• _PROMPT_
In the data below, find the line that contains "Modern web apps, microservices, and" and the line that contains "## 3. Managed Runtimes (Functions / PaaS)". Copy both, plus every line between them, exactly.

**** LISTED RECORDS

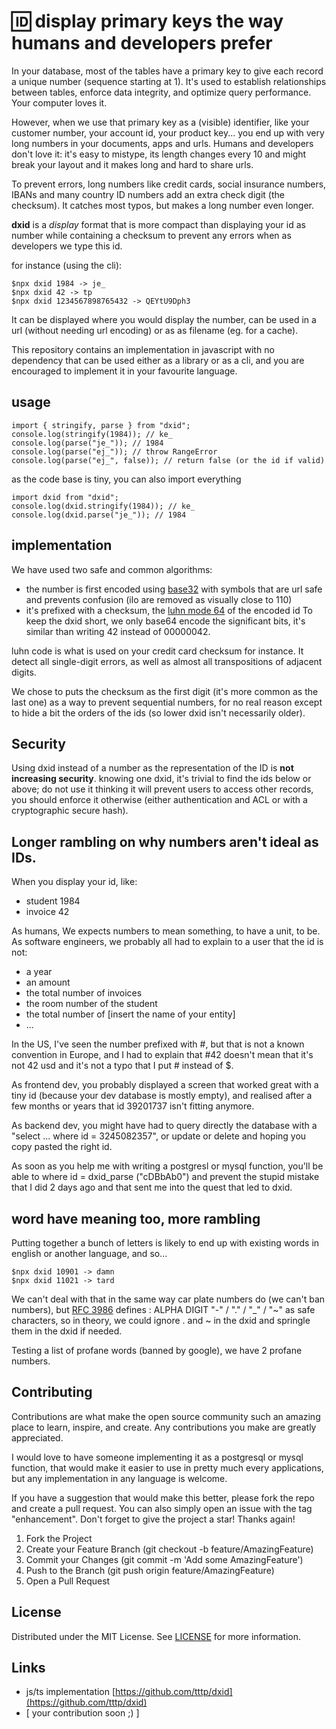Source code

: # 🆔 display primary keys the way humans and developers prefer

In your database, most of the tables have a primary key to give each record a unique number (sequence starting at 1). It's used to establish relationships between tables, enforce data integrity, and optimize query performance. Your computer loves it.

However, when we use that primary key as a (visible) identifier, like your customer number, your account id, your product key... you end up with very long numbers in your documents, apps and urls. Humans and developers don't love it: it's easy to mistype, its length changes every 10 and might break your layout and it makes long and hard to share urls.

To prevent errors, long numbers like credit cards, social insurance numbers, IBANs and many country ID numbers add an extra check digit (the checksum). It catches most typos, but makes a long number even longer.

**dxid** is a _display_ format that is more compact than displaying your id as number while containing a checksum to prevent any errors when as developers we type this id.

for instance (using the cli):

    $npx dxid 1984 -> je_
    $npx dxid 42 -> tp
    $npx dxid 1234567898765432 -> QEYtU9Dph3

It can be displayed where you would display the number, can be used in a url (without needing url encoding) or as as filename (eg. for a cache).

This repository contains an implementation in javascript with no dependency that can be used either as a library or as a cli, and you are encouraged to implement it in your favourite language.

## usage

    import { stringify, parse } from "dxid";
    console.log(stringify(1984)); // ke_
    console.log(parse("je_")); // 1984
    console.log(parse("ej_")); // throw RangeError
    console.log(parse("ej_", false)); // return false (or the id if valid)

as the code base is tiny, you can also import everything

    import dxid from "dxid";
    console.log(dxid.stringify(1984)); // ke_
    console.log(dxid.parse("je_")); // 1984


## implementation

We have used two safe and common algorithms:

- the number is first encoded using [base32](https://www.crockford.com/base32.html) with symbols that are url safe and prevents confusion (ilo are removed as visually close to 110)
- it's prefixed with a checksum, the [luhn mode 64](https://en.wikipedia.org/wiki/Luhn_mod_N_algorithm) of the encoded id
To keep the dxid short, we only base64 encode the significant bits, it's similar than writing 42 instead of 00000042.

luhn code is what is used on your credit card checksum for instance. It detect all single-digit errors, as well as almost all transpositions of adjacent digits.

We chose to puts the checksum as the first digit (it's more common as the last one) as a way to prevent sequential numbers, for no real reason except to hide a bit the orders of the ids (so lower dxid isn't necessarily older).

## Security

Using dxid instead of a number as the representation of the ID is **not increasing security**. knowing one dxid, it's trivial to find the ids below or above; do not use it thinking it will prevent users to access other records, you should enforce it otherwise (either authentication and ACL or with a cryptographic secure hash).

## Longer rambling on why numbers aren't ideal as IDs.

When you display your id, like:

- student 1984
- invoice 42

As humans, We expects numbers to mean something, to have a unit, to be. As software engineers, we probably all had to explain to a user that the id is not:
- a year
- an amount
- the total number of invoices
- the room number of the student
- the total number of [insert the name of your entity]
- ...

In the US, I've seen the number prefixed with #, but that is not a known convention in Europe, and I had to explain that #42 doesn't mean that it's not 42 usd and it's not a typo that I put # instead of $.

As frontend dev, you probably displayed a screen that worked great with a tiny id (because your dev database is mostly empty), and realised after a few months or years that id 39201737 isn't fitting anymore. 

As backend dev, you might have had to query directly the database with a "select ... where id = 3245082357", or update or delete and hoping you copy pasted the right id. 

As soon as you help me with writing a postgresl or mysql function, you'll be able to where id = dxid_parse ("cDBbAb0") and prevent the stupid mistake that I did 2 days ago and that sent me into the quest that led to dxid.

## word have meaning too, more rambling

Putting together a bunch of letters is likely to end up with existing words in english or another language, and so...

    $npx dxid 10901 -> damn
    $npx dxid 11021 -> tard

We can't deal with that in the same way car plate numbers do (we can't ban numbers), but [RFC 3986](http://www.ietf.org/rfc/rfc3986.txt) defines : ALPHA  DIGIT  "-" / "." / "\_" / "~" as safe characters, so in theory, we could ignore . and ~ in the dxid and springle them in the dxid if needed.

Testing a list of profane words (banned by google), we have 2 profane numbers.



## Contributing

Contributions are what make the open source community such an amazing place to learn, inspire, and create. Any contributions you make are greatly appreciated.

I would love to have someone implementing it as a postgresql or mysql function, that would make it easier to use in pretty much every applications, but any implementation in any language is welcome.

If you have a suggestion that would make this better, please fork the repo and create a pull request. You can also simply open an issue with the tag "enhancement". Don't forget to give the project a star! Thanks again!

1. Fork the Project
1. Create your Feature Branch (git checkout -b feature/AmazingFeature)
1. Commit your Changes (git commit -m 'Add some AmazingFeature')
1. Push to the Branch (git push origin feature/AmazingFeature)
1. Open a Pull Request

## License

Distributed under the MIT License. See [LICENSE](LICENSE) for more information.

## Links

- js/ts implementation [https://github.com/tttp/dxid](https://github.com/tttp/dxid)
- [ your contribution soon ;) ]
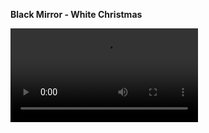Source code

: **Black Mirror - White Christmas**

<video controls>
  <source src="https://files.kortekss.lv/Torrenti/series/Black.Mirror.S02.Special.White.Christmas.1080p.WEBRip.DD2.0.x264-CasStudio[rartv]/Black.Mirror.S02.Special.White.Christmas.1080p.WEBRip.DD2.0.x264-CasStudio.mkv" type="video/mp4">
  Your browser does not support the video tag.
</video>
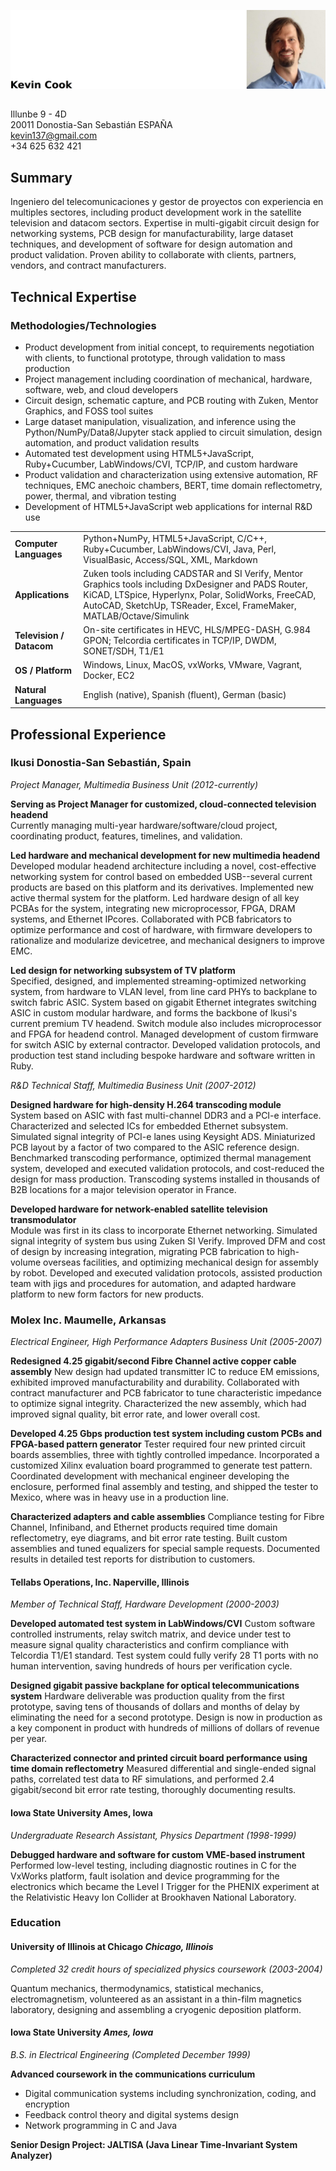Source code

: ![Kevin_Cook](/__headshot.jpeg)
## 
Illunbe 9 - 4D  
20011 Donostia-San Sebastián  ESPAÑA  
kevin137@gmail.com  
+34 625 632 421  

## Summary
Ingeniero del telecomunicaciones y gestor de proyectos con experiencia en multiples sectores, including product development work in the satellite television and datacom sectors. Expertise in multi-gigabit circuit design for networking systems, PCB design for manufacturability, large dataset techniques, and development of software for design automation and product validation. Proven ability to collaborate with clients, partners, vendors, and contract manufacturers.

## Technical Expertise
### Methodologies/Technologies
-  Product development from initial concept, to requirements negotiation with clients, to functional prototype, through validation to mass production
-  Project management including coordination of mechanical, hardware, software, web, and cloud developers
-  Circuit design, schematic capture, and PCB routing with Zuken, Mentor Graphics, and FOSS tool suites
- Large dataset manipulation, visualization, and inference using the Python/NumPy/Data8/Jupyter stack applied to circuit simulation, design automation, and product validation results
- Automated test development using HTML5+JavaScript, Ruby+Cucumber, LabWindows/CVI, TCP/IP, and custom hardware
- Product validation and characterization using extensive automation, RF techniques, EMC anechoic chambers, BERT, time domain reflectometry, power, thermal, and vibration testing
- Development of HTML5+JavaScript web applications for internal R&D use 

|     |     |
| :-- | :-- |
| **Computer Languages**   | Python+NumPy, HTML5+JavaScript, C/C++, Ruby+Cucumber, LabWindows/CVI, Java, Perl, VisualBasic, Access/SQL, XML, Markdown |
| **Applications**         | Zuken tools including CADSTAR and SI Verify, Mentor Graphics tools including DxDesigner and PADS Router, KiCAD, LTSpice, Hyperlynx, Polar, SolidWorks, FreeCAD, AutoCAD, SketchUp, TSReader, Excel, FrameMaker, MATLAB/Octave/Simulink     |
| **Television / Datacom** | On-site certificates in HEVC, HLS/MPEG-DASH, G.984 GPON; Telcordia certificates in TCP/IP, DWDM, SONET/SDH, T1/E1                 |
| **OS / Platform**        | Windows, Linux, MacOS, vxWorks, VMware, Vagrant, Docker, EC2 |
| **Natural Languages**    | English (native), Spanish (fluent), German (basic)           |

## Professional Experience
 
### Ikusi  Donostia-San Sebastián, Spain

*Project Manager, Multimedia Business Unit (2012-currently)*

**Serving as Project Manager for customized, cloud-connected television headend**  
Currently managing multi-year hardware/software/cloud project, coordinating product, features, timelines, and validation. 

**Led hardware and mechanical development for new multimedia headend**  
Developed modular headend architecture including a novel, cost-effective networking system for control based on embedded USB--several current products are based on this platform and its derivatives. Implemented new active thermal system for the platform. Led hardware design of all key PCBAs for the system, integrating new microprocessor, FPGA, DRAM systems, and Ethernet IPcores. Collaborated with PCB fabricators to optimize performance and cost of hardware, with firmware developers to rationalize and modularize devicetree, and mechanical designers to improve EMC.

**Led design for networking subsystem of TV platform**  
Specified, designed, and implemented streaming-optimized networking system, from hardware to VLAN level, from line card PHYs to backplane to switch fabric ASIC. System based on gigabit Ethernet integrates switching ASIC in custom modular hardware, and forms the backbone of Ikusi's current premium TV headend. Switch module also includes microprocessor and FPGA for headend control. Managed development of custom firmware for switch ASIC by external contractor. Developed validation protocols, and production test stand including bespoke hardware and software written in Ruby.

*R&D Technical Staff, Multimedia Business Unit (2007-2012)*

**Designed hardware for high-density H.264 transcoding module**  
System based on ASIC with fast multi-channel DDR3 and a PCI-e interface. Characterized and selected ICs for embedded Ethernet subsystem. Simulated signal integrity of PCI-e lanes using Keysight ADS. Miniaturized PCB layout by a factor of two compared to the ASIC reference design. Benchmarked transcoding performance, optimized thermal management system, developed and executed validation protocols, and cost-reduced the design for mass production. Transcoding systems installed in thousands of B2B locations for a major television operator in France.

**Developed hardware for network-enabled satellite television transmodulator**  
Module was first in its class to incorporate Ethernet networking. Simulated signal integrity of system bus using Zuken SI Verify. Improved DFM and cost of design by increasing integration, migrating PCB fabrication to high-volume overseas facilities, and optimizing mechanical design for assembly by robot. Developed and executed validation protocols, assisted production team with jigs and procedures for automation, and adapted hardware platform to new form factors for new products.

### Molex Inc.  Maumelle, Arkansas
*Electrical Engineer, High Performance Adapters Business Unit (2005-2007)*

**Redesigned 4.25 gigabit/second Fibre Channel active copper cable assembly**
New design had updated transmitter IC to reduce EM emissions, exhibited improved manufacturability and durability. Collaborated with contract manufacturer and PCB fabricator to tune characteristic impedance to optimize signal integrity. Characterized the new assembly, which had improved signal quality, bit error rate, and lower overall cost.

**Developed 4.25 Gbps production test system including custom PCBs and FPGA-based pattern generator**
Tester required four new printed circuit boards assemblies, three with tightly controlled impedance. Incorporated a customized Xilinx evaluation board programmed to generate test pattern. Coordinated development with mechanical engineer developing the enclosure, performed final assembly and testing, and shipped the tester to Mexico, where was in heavy use in a production line.

**Characterized adapters and cable assemblies**
Compliance testing for Fibre Channel, Infiniband, and Ethernet products required time domain reflectometry, eye diagrams, and bit error rate testing. Built custom assemblies and tuned equalizers for special sample requests. Documented results in detailed test reports for distribution to customers.

#### Tellabs Operations, Inc.  Naperville, Illinois
*Member of Technical Staff, Hardware Development  (2000-2003)*

**Developed automated test system in LabWindows/CVI**
Custom software controlled instruments, relay switch matrix, and device under test to measure signal quality characteristics and confirm compliance with Telcordia T1/E1 standard. Test system could fully verify 28 T1 ports with no human intervention, saving hundreds of hours per verification cycle.

**Designed gigabit passive backplane for optical telecommunications system**
Hardware deliverable was production quality from the first prototype, saving tens of thousands of dollars and months of delay by eliminating the need for a second prototype. Design is now in production as a key component in product with hundreds of millions of dollars of revenue per year.

**Characterized connector and printed circuit board performance using time domain reflectometry**
Measured differential and single-ended signal paths, correlated test data to RF simulations, and performed 2.4 gigabit/second bit error rate testing, thoroughly documenting results.

#### Iowa State University  Ames, Iowa
*Undergraduate Research Assistant, Physics Department  (1998-1999)*

**Debugged hardware and software for custom VME-based instrument**
Performed low-level testing, including diagnostic routines in C for the VxWorks platform, fault isolation and device programming for the electronics which became the Level I Trigger for the PHENIX experiment at the Relativistic Heavy Ion Collider at Brookhaven National Laboratory.

### Education

#### University of Illinois at Chicago  *Chicago, Illinois*
*Completed 32 credit hours of specialized physics coursework (2003-2004)*

Quantum mechanics, thermodynamics, statistical mechanics, electromagnetism, volunteered as an assistant in a thin-film magnetics laboratory, designing and assembling a cryogenic deposition platform.
 
#### Iowa State University *Ames, Iowa*
*B.S. in Electrical Engineering (Completed December 1999)*

**Advanced coursework in the communications curriculum**
- Digital communication systems including synchronization, coding, and encryption
- Feedback control theory and digital systems design
- Network programming in C and Java

**Senior Design Project: JALTISA (Java Linear Time-Invariant System Analyzer)**
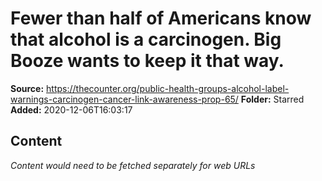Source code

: # Fewer than half of Americans know that alcohol is a carcinogen. Big Booze wants to keep it that way.

**Source:** https://thecounter.org/public-health-groups-alcohol-label-warnings-carcinogen-cancer-link-awareness-prop-65/
**Folder:** Starred
**Added:** 2020-12-06T16:03:17




## Content
*Content would need to be fetched separately for web URLs*
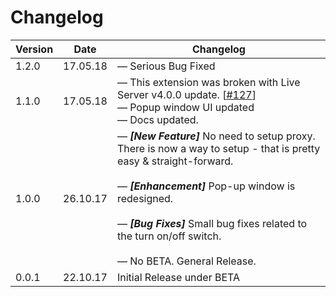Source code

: # Changelog
| Version | Date | Changelog |
|---|---|---|
| 1.2.0|17.05.18|  &mdash; Serious Bug Fixed |
| 1.1.0|17.05.18|  &mdash; This extension was broken with Live Server v4.0.0 update. [[#127](https://github.com/ritwickdey/vscode-live-server/issues/127)] <br> &mdash; Popup window UI updated <br> &mdash;  Docs updated. |
| 1.0.0 | 26.10.17 | &mdash; ***[New Feature]*** No need to setup proxy. There is now a way to setup - that is pretty easy & straight-forward. <br><br>&mdash; ***[Enhancement]*** Pop-up window is redesigned. <br><br>&mdash; ***[Bug Fixes]*** Small bug fixes related to the turn on/off switch. <br><br>&mdash; No BETA. General Release. |
0.0.1 | 22.10.17  | Initial Release under BETA |
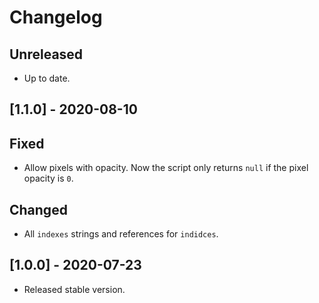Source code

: # Changelog

## Unreleased

* Up to date.

## [1.1.0] - 2020-08-10

## Fixed

* Allow pixels with opacity. Now the script only returns `null` if the pixel opacity is `0`.

## Changed

* All `indexes` strings and references for `indidces`.


## [1.0.0] - 2020-07-23

* Released stable version.
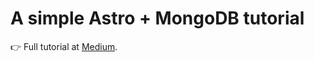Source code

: # A simple Astro + MongoDB tutorial

👉 Full tutorial at [Medium](https://eshwaren.medium.com/using-mongodb-with-astro-5c9cf7f1be50).
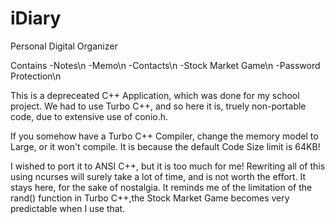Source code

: iDiary
======

Personal Digital Organizer

Contains 
  -Notes\n
  -Memo\n
  -Contacts\n
  -Stock Market Game\n
  -Password Protection\n

This is a depreceated C++ Application, which was done for my school project.
We had to use Turbo C++, and so here it is, truely non-portable code, due to extensive use of conio.h.

If you somehow have a Turbo C++ Compiler, change the memory model to Large, or it won't compile.
It is because the default Code Size limit is 64KB!

I wished to port it to ANSI C++, but it is too much for me! Rewriting all of this using ncurses will surely take a lot of time, and is not worth the effort. 
It stays here, for the sake of nostalgia.
It reminds me of the limitation of the rand() function in Turbo C++,the Stock Market Game becomes very predictable when I use that.

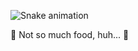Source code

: ![Snake animation](https://github.com/ztsv-av/ztsv-av/blob/output/github-contribution-grid-snake.svg)

🐍 Not so much food, huh... 🐍
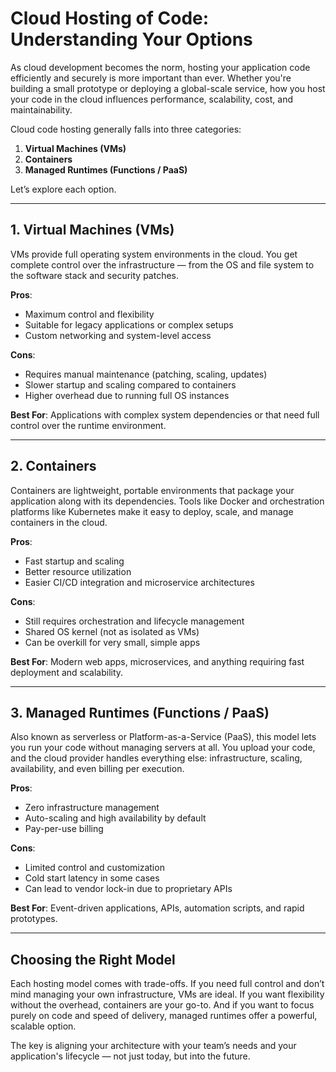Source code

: # Cloud Hosting of Code: Understanding Your Options

As cloud development becomes the norm, hosting your application code efficiently and securely is more important than ever. Whether you're building a small prototype or deploying a global-scale service, how you host your code in the cloud influences performance, scalability, cost, and maintainability.

Cloud code hosting generally falls into three categories:

1. **Virtual Machines (VMs)**
2. **Containers**
3. **Managed Runtimes (Functions / PaaS)**

Let’s explore each option.

---

## 1. Virtual Machines (VMs)

VMs provide full operating system environments in the cloud. You get complete control over the infrastructure — from the OS and file system to the software stack and security patches.

**Pros**:
- Maximum control and flexibility
- Suitable for legacy applications or complex setups
- Custom networking and system-level access

**Cons**:
- Requires manual maintenance (patching, scaling, updates)
- Slower startup and scaling compared to containers
- Higher overhead due to running full OS instances

**Best For**:
Applications with complex system dependencies or that need full control over the runtime environment.

---

## 2. Containers

Containers are lightweight, portable environments that package your application along with its dependencies. Tools like Docker and orchestration platforms like Kubernetes make it easy to deploy, scale, and manage containers in the cloud.

**Pros**:
- Fast startup and scaling
- Better resource utilization
- Easier CI/CD integration and microservice architectures

**Cons**:
- Still requires orchestration and lifecycle management
- Shared OS kernel (not as isolated as VMs)
- Can be overkill for very small, simple apps

**Best For**:
Modern web apps, microservices, and anything requiring fast deployment and scalability.

---

## 3. Managed Runtimes (Functions / PaaS)

Also known as serverless or Platform-as-a-Service (PaaS), this model lets you run your code without managing servers at all. You upload your code, and the cloud provider handles everything else: infrastructure, scaling, availability, and even billing per execution.

**Pros**:
- Zero infrastructure management
- Auto-scaling and high availability by default
- Pay-per-use billing

**Cons**:
- Limited control and customization
- Cold start latency in some cases
- Can lead to vendor lock-in due to proprietary APIs

**Best For**:
Event-driven applications, APIs, automation scripts, and rapid prototypes.

---

## Choosing the Right Model

Each hosting model comes with trade-offs. If you need full control and don’t mind managing your own infrastructure, VMs are ideal. If you want flexibility without the overhead, containers are your go-to. And if you want to focus purely on code and speed of delivery, managed runtimes offer a powerful, scalable option.

The key is aligning your architecture with your team’s needs and your application's lifecycle — not just today, but into the future.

********

• _ANSWER FOR THE TASK_
Modern web apps, microservices, and anything requiring fast deployment and scalability.

---

## 3. Managed Runtimes (Functions / PaaS)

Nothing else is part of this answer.